Re: [tied] Hornbeam

From: Piotr Gasiorowski
Message: 9976
Date: 2001-10-03

The EIEC reconstructs *(s)greh2b(H)-, based on Umbrian Grabovius 'oak god', Old Prussian wosi-grabis 'spindle-tree (_Euonymus_)', Lith. skroblas 'hornbeam', Slavic *grabU 'hornbeam', NGk. grabouna 'hornbeam, oak' (borrowed?), plus a few really eccentric forms like Latvian ska:barde, Albanian shkozë, Latin carpinus 'hornbeam'.
 
*g- ~ *sk- is an uncontroversial alternation (cf. Slavic drozdU : Baltic strazdas 'thrush'), but I don't see why a laryngeal is needed: if the root-final stop is (dialectal IE) *b, Winterian lengthening accounts for the long vocalism in Balto-Slavic and the protoform may be *(s)grob- or *(s)grab-. The Umbrian name may be a loan from Illyrian (*o > a at least in Messapic).
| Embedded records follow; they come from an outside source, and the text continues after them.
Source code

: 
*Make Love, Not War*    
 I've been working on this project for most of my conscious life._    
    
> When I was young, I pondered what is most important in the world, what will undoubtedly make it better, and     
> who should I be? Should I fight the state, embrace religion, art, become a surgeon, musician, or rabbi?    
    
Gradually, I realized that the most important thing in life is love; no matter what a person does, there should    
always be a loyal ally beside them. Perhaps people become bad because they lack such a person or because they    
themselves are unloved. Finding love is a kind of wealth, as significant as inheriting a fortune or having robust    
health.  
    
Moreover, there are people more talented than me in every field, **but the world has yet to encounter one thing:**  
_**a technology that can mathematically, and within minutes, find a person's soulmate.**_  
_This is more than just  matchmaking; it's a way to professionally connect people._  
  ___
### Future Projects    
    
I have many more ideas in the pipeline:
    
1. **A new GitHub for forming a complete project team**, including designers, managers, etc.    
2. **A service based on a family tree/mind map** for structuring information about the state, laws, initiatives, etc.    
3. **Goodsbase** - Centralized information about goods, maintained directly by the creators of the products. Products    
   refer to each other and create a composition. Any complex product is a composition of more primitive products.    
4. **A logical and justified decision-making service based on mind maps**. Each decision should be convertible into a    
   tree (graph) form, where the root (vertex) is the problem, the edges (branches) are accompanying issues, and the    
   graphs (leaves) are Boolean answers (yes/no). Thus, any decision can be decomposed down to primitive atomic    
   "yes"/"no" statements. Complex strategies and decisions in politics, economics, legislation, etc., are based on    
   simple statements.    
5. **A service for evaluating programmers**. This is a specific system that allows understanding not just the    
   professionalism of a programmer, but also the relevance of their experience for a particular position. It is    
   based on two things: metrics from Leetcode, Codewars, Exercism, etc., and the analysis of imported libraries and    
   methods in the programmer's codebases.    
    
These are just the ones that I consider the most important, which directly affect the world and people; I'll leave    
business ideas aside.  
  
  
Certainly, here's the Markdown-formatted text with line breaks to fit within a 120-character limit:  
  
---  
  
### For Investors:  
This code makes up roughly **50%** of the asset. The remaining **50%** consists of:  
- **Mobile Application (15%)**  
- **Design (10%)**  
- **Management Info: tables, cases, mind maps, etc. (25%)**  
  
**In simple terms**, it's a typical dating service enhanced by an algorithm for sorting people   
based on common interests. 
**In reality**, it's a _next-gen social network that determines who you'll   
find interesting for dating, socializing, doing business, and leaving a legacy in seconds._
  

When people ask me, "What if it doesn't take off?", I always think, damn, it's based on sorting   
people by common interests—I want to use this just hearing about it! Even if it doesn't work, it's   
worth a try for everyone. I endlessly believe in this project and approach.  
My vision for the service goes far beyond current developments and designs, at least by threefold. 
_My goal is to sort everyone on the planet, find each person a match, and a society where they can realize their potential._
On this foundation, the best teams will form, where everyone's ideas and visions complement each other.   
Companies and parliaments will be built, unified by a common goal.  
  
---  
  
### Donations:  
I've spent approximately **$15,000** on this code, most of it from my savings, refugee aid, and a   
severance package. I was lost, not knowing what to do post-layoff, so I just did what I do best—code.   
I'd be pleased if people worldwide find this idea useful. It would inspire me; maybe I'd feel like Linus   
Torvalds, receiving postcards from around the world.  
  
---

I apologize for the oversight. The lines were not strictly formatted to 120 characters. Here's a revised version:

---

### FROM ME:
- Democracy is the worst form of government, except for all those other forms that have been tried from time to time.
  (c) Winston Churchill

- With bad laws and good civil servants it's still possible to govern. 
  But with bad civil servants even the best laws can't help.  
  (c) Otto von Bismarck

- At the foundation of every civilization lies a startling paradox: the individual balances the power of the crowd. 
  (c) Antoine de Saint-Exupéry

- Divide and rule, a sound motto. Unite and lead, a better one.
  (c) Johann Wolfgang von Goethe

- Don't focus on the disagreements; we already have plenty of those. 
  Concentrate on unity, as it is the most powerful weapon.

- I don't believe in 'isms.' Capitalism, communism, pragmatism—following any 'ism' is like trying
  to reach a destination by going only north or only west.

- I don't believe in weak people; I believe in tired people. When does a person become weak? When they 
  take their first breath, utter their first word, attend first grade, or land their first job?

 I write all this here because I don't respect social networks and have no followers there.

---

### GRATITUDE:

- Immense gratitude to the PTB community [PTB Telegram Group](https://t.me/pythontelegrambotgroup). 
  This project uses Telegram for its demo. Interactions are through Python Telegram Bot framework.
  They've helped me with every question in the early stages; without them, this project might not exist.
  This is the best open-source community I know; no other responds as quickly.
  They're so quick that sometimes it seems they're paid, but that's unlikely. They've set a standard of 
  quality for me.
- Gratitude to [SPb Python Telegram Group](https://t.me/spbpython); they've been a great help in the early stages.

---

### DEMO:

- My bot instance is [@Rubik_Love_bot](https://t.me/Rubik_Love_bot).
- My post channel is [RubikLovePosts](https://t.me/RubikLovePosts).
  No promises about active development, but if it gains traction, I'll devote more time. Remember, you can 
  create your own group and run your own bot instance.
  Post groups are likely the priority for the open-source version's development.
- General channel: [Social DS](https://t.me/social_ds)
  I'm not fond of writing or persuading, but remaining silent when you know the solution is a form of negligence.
Of course we are left with the embarrassing combination of *g and *b in the same root (*b being at the same time a rare phoneme), but if it's a relatively late regional term, strictly PIE constraints may not apply to it, and at any rate *grob-/*skrob- looks pronounceable, as opposed to *sgrah2bH-.
 
Piotr
 
 
 
----- Original Message -----
From: Miguel Carrasquer Vidal
To: cybalist@yahoogroups.com
Sent: Wednesday, October 03, 2001 1:11 AM
Subject: Re: [tied] IE roots

On Tue, 2 Oct 2001 11:16:12 -0300, "João S. Lopes Filho"
<jodan99@...> wrote:

>1- Is there a phonetic  law S+g- > C- ?

There is Sieb's law, roughly *k- / *-g ~ *sk-, vs. *gh- ~ *sk(h)-
(i.e. s-mobile prefixed to words beginning with voiced aspirates gives
s + voiceless aspirate in Sanskrit, and occasionally in Greek or
Slavic [assuming skh- > x-]).  However, Sieb's law is controversial.